Alarmy bombowe w kilku miastach Polski. Paraliż urzędów skarbowych
W Krakowie, Białymstoku, Olsztynie, Poznaniu i Lublinie ogłoszono alarmy bombowe. Ewakuowano setki pracowników urzędów skarbowych, do których wpłynęły rano maile z informacja o podłożeniu bomby.
- Z dwóch urzędów skarbowych w Krakowie ewakuowano w sumie 367 osób. Ogłoszono alarmy w związku z informacją o podłożeniu w budynkach ładunków wybuchowych. Policjanci z psami tropiącymi dokładnie przeszukali budynki. Na szczęście nie ujawniono żadnych materiałów wybuchowych. Po godzinie 13. pracownicy urzędów wrócili do pracy. Trwa ustalanie sprawcy alarmu - informuje WP.PL podinsp. Mariusz Ciarka z zespołu prasowego małopolskiej policji.

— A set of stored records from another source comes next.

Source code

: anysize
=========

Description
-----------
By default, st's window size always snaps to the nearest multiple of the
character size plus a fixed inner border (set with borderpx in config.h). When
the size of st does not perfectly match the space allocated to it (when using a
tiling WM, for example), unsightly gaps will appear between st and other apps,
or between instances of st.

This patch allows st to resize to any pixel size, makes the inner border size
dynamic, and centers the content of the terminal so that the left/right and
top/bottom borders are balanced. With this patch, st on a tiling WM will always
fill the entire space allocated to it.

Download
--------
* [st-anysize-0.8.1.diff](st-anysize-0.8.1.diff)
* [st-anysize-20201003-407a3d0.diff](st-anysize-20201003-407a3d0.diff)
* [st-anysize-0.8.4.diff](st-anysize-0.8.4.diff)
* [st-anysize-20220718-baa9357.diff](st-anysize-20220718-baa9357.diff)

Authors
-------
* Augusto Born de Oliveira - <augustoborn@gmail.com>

W Białymstoku po sygnale o podłożonej bombie policja ewakuowała pracowników z gmachu przy ul. Słonimskiej 1. Na otaczających budynek ulicach wstrzymano ruch, nikt nie może tamtędy przejechać.
- W Lublinie został ewakuowany budynek urzędu skarbowego przy ul. Szeligowskiego. Z treści anonimowego zgłoszenia wynikało, że wybuch miał nastąpić o godz. 12. Policjanci dokładnie przeszukali budynek. Akcja trwała do godz. 14. Nie znaleziono żadnych materiałów wybuchowych - informuje WP.PL mł. insp. Janusz Wójtowicz z zespołu prasowego lubelskiej policji.
Ewakuowano też dwa budynki Izby Skarbowej w Poznaniu: przy placu Cyryla Ratajskiego i ulicy Przemysłowej. Przed godz. 10 do urzędu wpłynął mail o podłożonym ładunku wybuchowym. Na miejscu są policjanci z psami.
W Olsztynie policyjni pirotechnicy także przeszukali budynek urzędu skarbowego. Jego dyrektor dostał maila z informacją o podłożonym ładunku wybuchowym. Tak jak w innych miastach pracownicy zostali ewakuowani. Na miejscu pracowały ekipy policji, straży pożarnej i pogotowia.